The stamp of terrorist
by Ben MacIntyre
Khan's video suicide statement is strikingly similar to Conrad's
mocking Professor
THE GOVERNMENT has deployed a new weapon in the battle with
terrorism: the narrative, the tale, the long short story. The promise to
deliver "an authoritative account or 'narrative' of what happened" on
July 7 last year was a ploy to avoid a full inquiry, but it also,
perhaps inadvertently, addressed a profound psychological need.
Stories are how we understand the world. To be able to comprehend
events as horrendous as the London bombings, we require a cast of
characters, some sense of psychological motivation and unfolding drama.
The bombing plot cries out for a narrative plot, a story with a
beginning, a middle and an end. We think of terrorism as a modern curse,
but writers as varied as Joseph Conrad, Henry James and Fyodor
Dostoevsky have all tried to make sense of terrorism by placing it in
the context of a story.
The narrator of the Government's July 7 story is unlikely to win any
literary prizes. He begins with that traditional British curtain-raiser,
a weather report: "7 July began unsettled, with heavy showers in
places." (You feel he was just itching to write: "It was a dark and
stormy night . . .") This is as close as the civil servant-author gets
to a literary flourish.
Yet the 35-page Report of the Official Account of the Bombings in
London is a gripping read, a page-turner that relates a tale
simultaneously extraordinary and frighteningly banal. We follow three of
the bombers as they trundle down the M1, and then board the train to
London, their knapsacks crammed with home-made explosive.
Here are the cricket-playing Shehzad Tanweer, who owned a red
Mercedes and worked in his father's fish and chip shop; Mohammad Sidique
Khan, better known as "Sid", the soft-eyed ringleader; and 18-year-old
Hasib Hussain, burly and not too bright.
The narrator can hardly conceal his bewilderment as he relates how
Hussain's mother found him in the family kitchen in his pyjamas, eating
a bowl of cereal, 24 hours before he blew himself to pieces on the top
of the No 30 bus, killing 13 other people.

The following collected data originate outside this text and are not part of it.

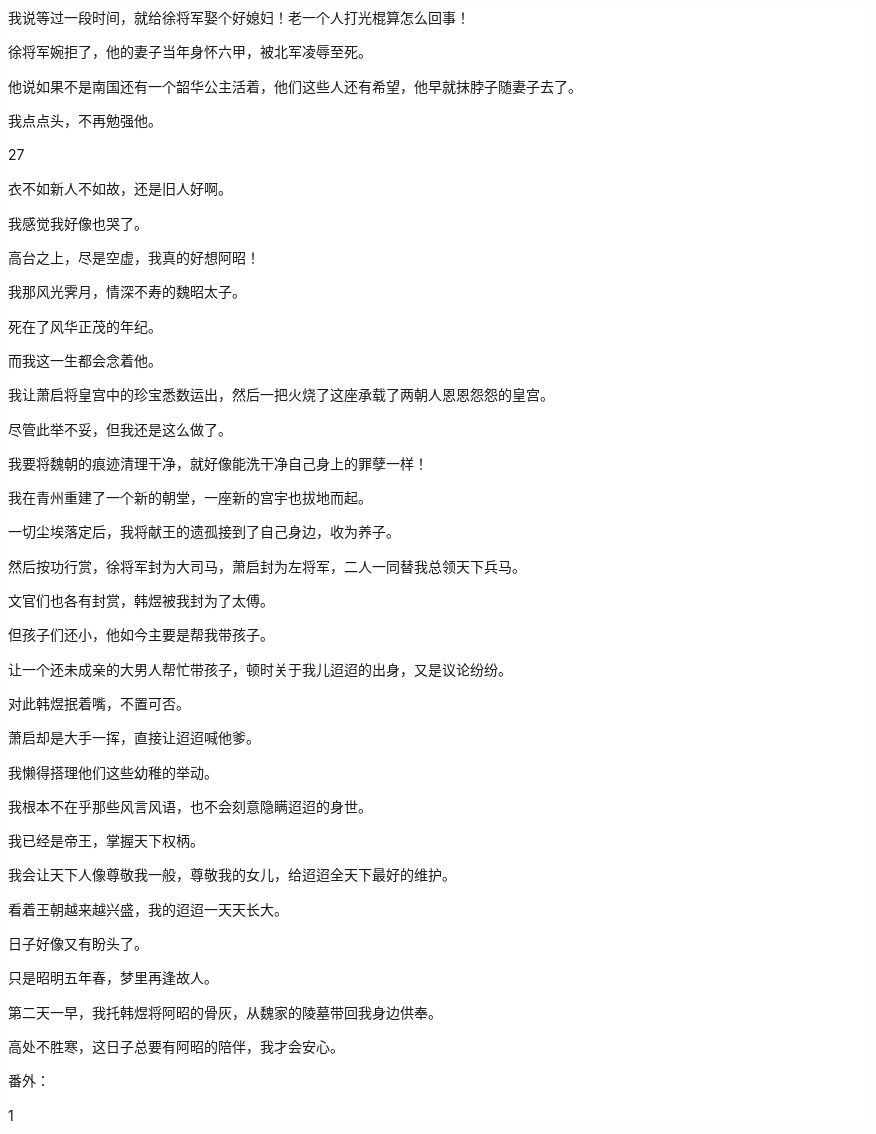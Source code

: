 我说等过一段时间，就给徐将军娶个好媳妇！老一个人打光棍算怎么回事！

徐将军婉拒了，他的妻子当年身怀六甲，被北军凌辱至死。

他说如果不是南国还有一个韶华公主活着，他们这些人还有希望，他早就抹脖子随妻子去了。

我点点头，不再勉强他。

27

衣不如新人不如故，还是旧人好啊。

我感觉我好像也哭了。

高台之上，尽是空虚，我真的好想阿昭！

我那风光霁月，情深不寿的魏昭太子。

死在了风华正茂的年纪。

而我这一生都会念着他。

我让萧启将皇宫中的珍宝悉数运出，然后一把火烧了这座承载了两朝人恩恩怨怨的皇宫。

尽管此举不妥，但我还是这么做了。

我要将魏朝的痕迹清理干净，就好像能洗干净自己身上的罪孽一样！

我在青州重建了一个新的朝堂，一座新的宫宇也拔地而起。

一切尘埃落定后，我将献王的遗孤接到了自己身边，收为养子。

然后按功行赏，徐将军封为大司马，萧启封为左将军，二人一同替我总领天下兵马。

文官们也各有封赏，韩煜被我封为了太傅。

但孩子们还小，他如今主要是帮我带孩子。

让一个还未成亲的大男人帮忙带孩子，顿时关于我儿迢迢的出身，又是议论纷纷。

对此韩煜抿着嘴，不置可否。

萧启却是大手一挥，直接让迢迢喊他爹。

我懒得搭理他们这些幼稚的举动。

我根本不在乎那些风言风语，也不会刻意隐瞒迢迢的身世。

我已经是帝王，掌握天下权柄。

我会让天下人像尊敬我一般，尊敬我的女儿，给迢迢全天下最好的维护。

看着王朝越来越兴盛，我的迢迢一天天长大。

日子好像又有盼头了。

只是昭明五年春，梦里再逢故人。

第二天一早，我托韩煜将阿昭的骨灰，从魏家的陵墓带回我身边供奉。

高处不胜寒，这日子总要有阿昭的陪伴，我才会安心。

番外：

1
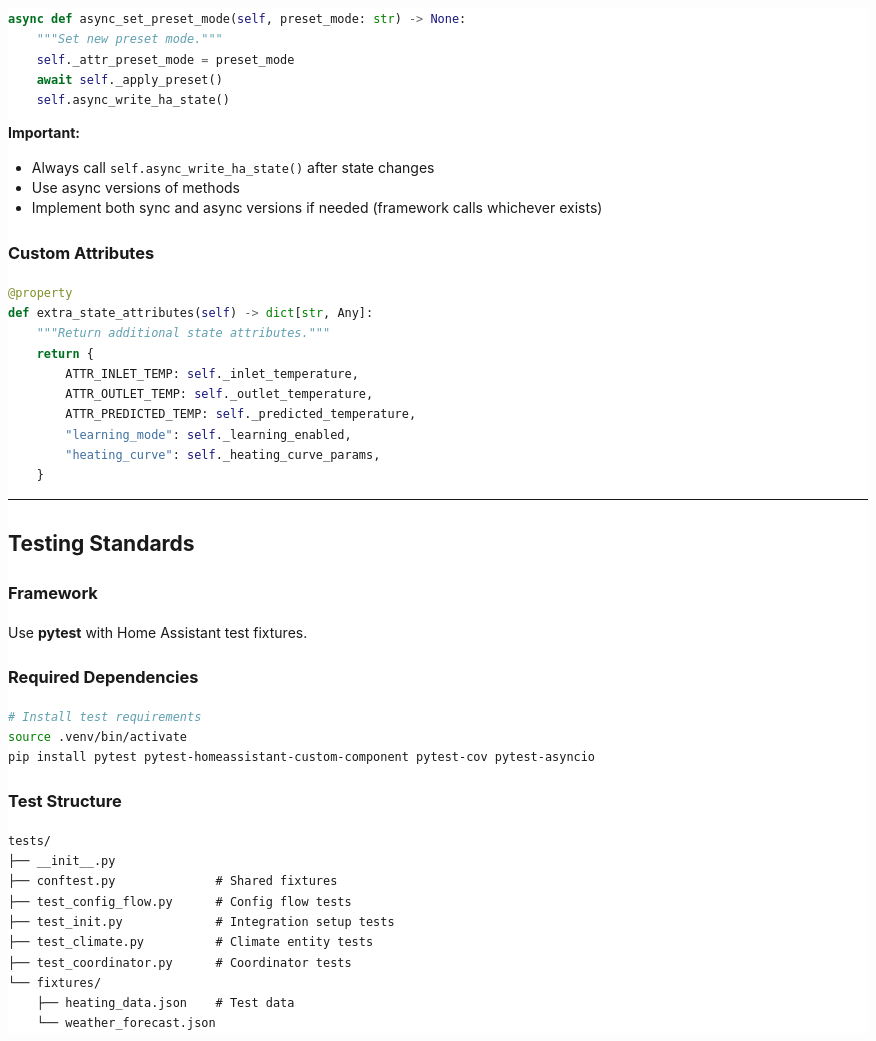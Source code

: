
 ```python
async def async_set_preset_mode(self, preset_mode: str) -> None:
    """Set new preset mode."""
    self._attr_preset_mode = preset_mode
    await self._apply_preset()
    self.async_write_ha_state()
```

**Important:**
- Always call `self.async_write_ha_state()` after state changes
- Use async versions of methods
- Implement both sync and async versions if needed (framework calls whichever exists)

### Custom Attributes

```python
@property
def extra_state_attributes(self) -> dict[str, Any]:
    """Return additional state attributes."""
    return {
        ATTR_INLET_TEMP: self._inlet_temperature,
        ATTR_OUTLET_TEMP: self._outlet_temperature,
        ATTR_PREDICTED_TEMP: self._predicted_temperature,
        "learning_mode": self._learning_enabled,
        "heating_curve": self._heating_curve_params,
    }
```

---

## Testing Standards

### Framework

Use **pytest** with Home Assistant test fixtures.

### Required Dependencies

```bash
# Install test requirements
source .venv/bin/activate
pip install pytest pytest-homeassistant-custom-component pytest-cov pytest-asyncio
```

### Test Structure

```
tests/
├── __init__.py
├── conftest.py              # Shared fixtures
├── test_config_flow.py      # Config flow tests
├── test_init.py             # Integration setup tests
├── test_climate.py          # Climate entity tests
├── test_coordinator.py      # Coordinator tests
└── fixtures/
    ├── heating_data.json    # Test data
    └── weather_forecast.json
```
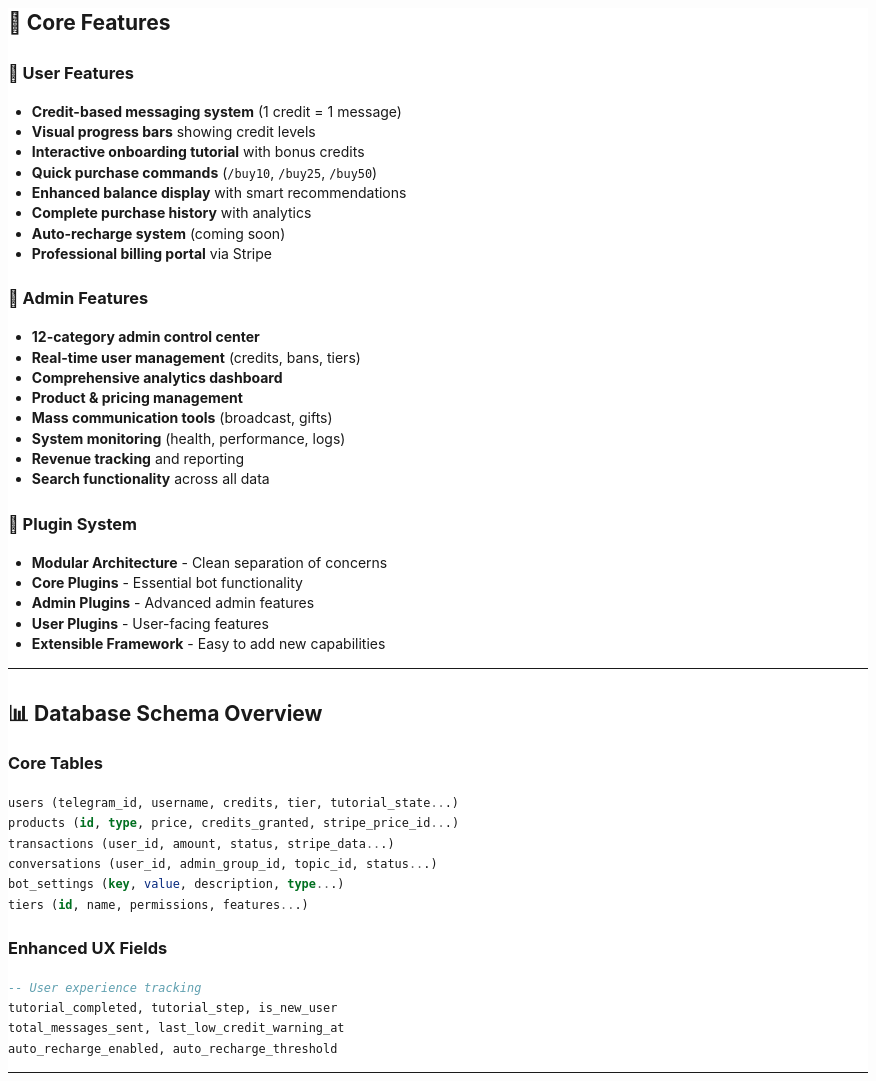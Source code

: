 
## 🎯 **Core Features**

### **💬 User Features**
- **Credit-based messaging system** (1 credit = 1 message)
- **Visual progress bars** showing credit levels
- **Interactive onboarding tutorial** with bonus credits
- **Quick purchase commands** (`/buy10`, `/buy25`, `/buy50`)
- **Enhanced balance display** with smart recommendations
- **Complete purchase history** with analytics
- **Auto-recharge system** (coming soon)
- **Professional billing portal** via Stripe

### **🔧 Admin Features**
- **12-category admin control center**
- **Real-time user management** (credits, bans, tiers)
- **Comprehensive analytics dashboard**
- **Product & pricing management**
- **Mass communication tools** (broadcast, gifts)
- **System monitoring** (health, performance, logs)
- **Revenue tracking** and reporting
- **Search functionality** across all data

### **🔌 Plugin System**
- **Modular Architecture** - Clean separation of concerns
- **Core Plugins** - Essential bot functionality
- **Admin Plugins** - Advanced admin features
- **User Plugins** - User-facing features
- **Extensible Framework** - Easy to add new capabilities

---

## 📊 **Database Schema Overview**

### **Core Tables**
```sql
users (telegram_id, username, credits, tier, tutorial_state...)
products (id, type, price, credits_granted, stripe_price_id...)
transactions (user_id, amount, status, stripe_data...)
conversations (user_id, admin_group_id, topic_id, status...)
bot_settings (key, value, description, type...)
tiers (id, name, permissions, features...)
```

### **Enhanced UX Fields**
```sql
-- User experience tracking
tutorial_completed, tutorial_step, is_new_user
total_messages_sent, last_low_credit_warning_at
auto_recharge_enabled, auto_recharge_threshold
```

---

The exceptional thing about this narrative is that it is, in so many
ways, unexceptional. The writer searches for reasons. Hussain scribbled
"Al Qaida No Limits" on his RE schoolbook but, as the narrator dryly
observes, there is a long way between "extremist doodling" and suicide
bombing.
Only in the case of Jermaine Lindsay, the Jamaican-born fourth
bomber, does the psychological profile offer any clues: a broken home, a
harsh step- father, a mother who moved out. Even so, he was hardly
unusual.
Like many of the most compelling stories, this one raises more
questions than it answers. The men who carried out this appalling
slaughter were, on the outside, averagely angry, averagely religious and
averagely integrated. Twelve thousand statements, 6,000 hours of CCTV
footage and 26,000 exhibits have produced a picture of four utterly
unremarkable people.
We are told that the July 7 bombers represent a new breed of
terrorist, almost impossible to stop because they blend into the
background. But camouflage has always been the key to terror.